O Country Club do Rio de Janeiro é um dos recantos mais exclusivos da Cidade Maravilhosa. Fincado desde 1916 no coração de Ipanema, na alça de mira do Posto 10, o clube tem apenas 850 sócios e reúne boa parte da alta sociedade carioca. 

O rito de admissão é extremamente rigoroso — ainda que ninguém saiba ao certo os critérios que são levados em conta — e já deixou no meio do caminho um membro da família Marinho e até o rei do futebol. (Reza a lenda que Pelé certa vez tentou entrar para o clube, mas não passou pelo crivo dos conselheiros). 

Na semana passada, desafiando o zeitgeist conservador de algumas facções do País, o Country acolheu em suas hostes o casal Maria Geyer e Thais Araújo. 

A aprovação, unânime, marcou a primeira vez na história do clube que um casal gay foi aprovado como sócio — mostrando que, pelo menos na parte mais rarefeita da pirâmide social brasileira, as questões de gênero estão se tornando um non-issue

(O clube tem pelo menos mais um casal gay em seu quadro de sócios, mas eles não tiveram que passar juntos pelo processo de aprovação: o que já era sócio incluiu o marido depois do casamento.)

Maria — herdeira do clã que fundou a Unipar e ainda uma acionista importante da petroquímica — passou as últimas semanas ligando para os 22 conselheiros, fazendo uma apresentação formal como parte do processo de seleção para se tornar sócia do clube. 

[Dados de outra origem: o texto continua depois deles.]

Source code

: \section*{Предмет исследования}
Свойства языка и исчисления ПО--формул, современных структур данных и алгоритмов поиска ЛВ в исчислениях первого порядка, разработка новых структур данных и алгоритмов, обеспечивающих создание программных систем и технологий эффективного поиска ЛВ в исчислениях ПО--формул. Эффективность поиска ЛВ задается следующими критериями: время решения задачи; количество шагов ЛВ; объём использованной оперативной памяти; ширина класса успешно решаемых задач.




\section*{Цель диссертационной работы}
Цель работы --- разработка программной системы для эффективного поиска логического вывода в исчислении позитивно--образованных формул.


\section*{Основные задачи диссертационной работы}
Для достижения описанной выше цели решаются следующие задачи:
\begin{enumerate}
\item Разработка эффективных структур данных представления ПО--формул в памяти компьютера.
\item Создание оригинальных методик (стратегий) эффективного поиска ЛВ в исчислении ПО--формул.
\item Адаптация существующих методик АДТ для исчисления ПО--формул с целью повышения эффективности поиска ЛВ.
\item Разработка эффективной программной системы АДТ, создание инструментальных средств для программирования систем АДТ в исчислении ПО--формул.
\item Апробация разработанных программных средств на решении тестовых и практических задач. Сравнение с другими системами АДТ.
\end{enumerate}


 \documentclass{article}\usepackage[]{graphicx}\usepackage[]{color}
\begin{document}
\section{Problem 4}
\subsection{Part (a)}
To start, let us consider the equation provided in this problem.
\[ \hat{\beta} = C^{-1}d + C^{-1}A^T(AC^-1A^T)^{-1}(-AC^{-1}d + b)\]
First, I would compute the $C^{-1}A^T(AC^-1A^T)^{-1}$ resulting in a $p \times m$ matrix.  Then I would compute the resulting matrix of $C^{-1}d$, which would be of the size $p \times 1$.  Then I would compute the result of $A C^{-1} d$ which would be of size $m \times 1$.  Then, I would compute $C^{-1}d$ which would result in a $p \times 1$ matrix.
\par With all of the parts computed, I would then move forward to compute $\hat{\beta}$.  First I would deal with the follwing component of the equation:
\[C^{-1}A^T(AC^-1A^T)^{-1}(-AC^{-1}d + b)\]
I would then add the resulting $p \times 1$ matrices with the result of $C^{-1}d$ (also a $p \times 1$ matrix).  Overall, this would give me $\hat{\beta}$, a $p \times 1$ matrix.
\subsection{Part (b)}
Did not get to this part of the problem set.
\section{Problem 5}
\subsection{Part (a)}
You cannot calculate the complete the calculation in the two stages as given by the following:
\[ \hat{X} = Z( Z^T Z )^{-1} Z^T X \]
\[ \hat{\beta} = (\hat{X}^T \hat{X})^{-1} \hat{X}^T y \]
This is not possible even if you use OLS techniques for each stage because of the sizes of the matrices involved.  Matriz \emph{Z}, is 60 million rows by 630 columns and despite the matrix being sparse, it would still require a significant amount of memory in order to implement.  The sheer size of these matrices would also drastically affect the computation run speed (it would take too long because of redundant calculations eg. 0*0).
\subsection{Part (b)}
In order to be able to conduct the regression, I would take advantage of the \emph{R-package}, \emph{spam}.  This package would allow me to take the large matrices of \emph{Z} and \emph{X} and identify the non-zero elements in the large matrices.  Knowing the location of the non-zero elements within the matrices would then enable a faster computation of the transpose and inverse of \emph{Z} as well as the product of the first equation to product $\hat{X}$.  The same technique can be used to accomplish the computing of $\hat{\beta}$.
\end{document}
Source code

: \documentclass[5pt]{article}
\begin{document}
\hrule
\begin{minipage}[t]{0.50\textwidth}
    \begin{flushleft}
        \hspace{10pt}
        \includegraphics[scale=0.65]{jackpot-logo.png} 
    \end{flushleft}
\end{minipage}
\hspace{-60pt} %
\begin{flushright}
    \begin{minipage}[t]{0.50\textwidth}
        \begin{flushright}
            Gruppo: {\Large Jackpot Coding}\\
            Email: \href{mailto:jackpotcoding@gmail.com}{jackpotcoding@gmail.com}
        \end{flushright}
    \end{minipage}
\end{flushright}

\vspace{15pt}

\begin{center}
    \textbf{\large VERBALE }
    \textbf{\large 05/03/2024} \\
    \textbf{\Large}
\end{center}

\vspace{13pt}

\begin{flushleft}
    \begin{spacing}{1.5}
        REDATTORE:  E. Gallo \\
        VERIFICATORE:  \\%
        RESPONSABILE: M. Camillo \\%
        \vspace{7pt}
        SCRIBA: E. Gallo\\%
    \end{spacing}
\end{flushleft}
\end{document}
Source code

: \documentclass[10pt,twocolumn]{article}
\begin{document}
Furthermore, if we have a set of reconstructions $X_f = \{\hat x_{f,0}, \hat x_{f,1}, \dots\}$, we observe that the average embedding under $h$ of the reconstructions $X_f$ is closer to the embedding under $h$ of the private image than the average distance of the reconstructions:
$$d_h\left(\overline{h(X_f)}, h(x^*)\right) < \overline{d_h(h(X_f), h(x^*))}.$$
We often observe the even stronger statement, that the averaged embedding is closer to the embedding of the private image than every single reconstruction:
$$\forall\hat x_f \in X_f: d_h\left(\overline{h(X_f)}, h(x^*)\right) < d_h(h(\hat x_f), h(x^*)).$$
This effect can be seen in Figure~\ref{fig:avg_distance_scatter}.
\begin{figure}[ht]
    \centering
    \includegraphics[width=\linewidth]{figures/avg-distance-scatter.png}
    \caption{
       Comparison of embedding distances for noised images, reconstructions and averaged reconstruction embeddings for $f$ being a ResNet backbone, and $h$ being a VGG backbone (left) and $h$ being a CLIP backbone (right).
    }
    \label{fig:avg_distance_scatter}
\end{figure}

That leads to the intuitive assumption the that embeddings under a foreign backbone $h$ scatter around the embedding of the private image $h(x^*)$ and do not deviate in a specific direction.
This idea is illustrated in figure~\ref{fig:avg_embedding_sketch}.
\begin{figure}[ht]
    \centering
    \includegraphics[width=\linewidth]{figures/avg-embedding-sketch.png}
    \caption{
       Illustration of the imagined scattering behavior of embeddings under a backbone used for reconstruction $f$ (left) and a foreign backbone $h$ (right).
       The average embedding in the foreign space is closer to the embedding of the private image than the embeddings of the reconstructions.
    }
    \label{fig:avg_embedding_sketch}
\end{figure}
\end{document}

O processo também incluiu a exposição, por dois meses, de uma foto de Maria e de sua mulher numa parede de pedra na sede do clube, junto com informações sobre a vida do casal, que está junto há 12 anos e tem um filho de 3 — um processo conhecido carinhosamente como “colocar a cara na pedra”. 

“Também tive que escolher três pessoas para serem meus padrinhos,” Maria disse ao Brazil Journal. “Esses sócios são aqueles que vão defender a sua indicação frente aos demais conselheiros.”

Depois de tudo isso, vem a reunião com o conselho, onde cada um dos 22 membros apresenta seus votos: bola preta (para vetar a indicação), bola branca (para se abster), e bola vermelha (para aprovar). 

Candidatos que sejam filhos de antigos sócios podem passar com até seis bolas pretas. Já aqueles que não têm vínculo histórico com o clube podem ter no máximo três.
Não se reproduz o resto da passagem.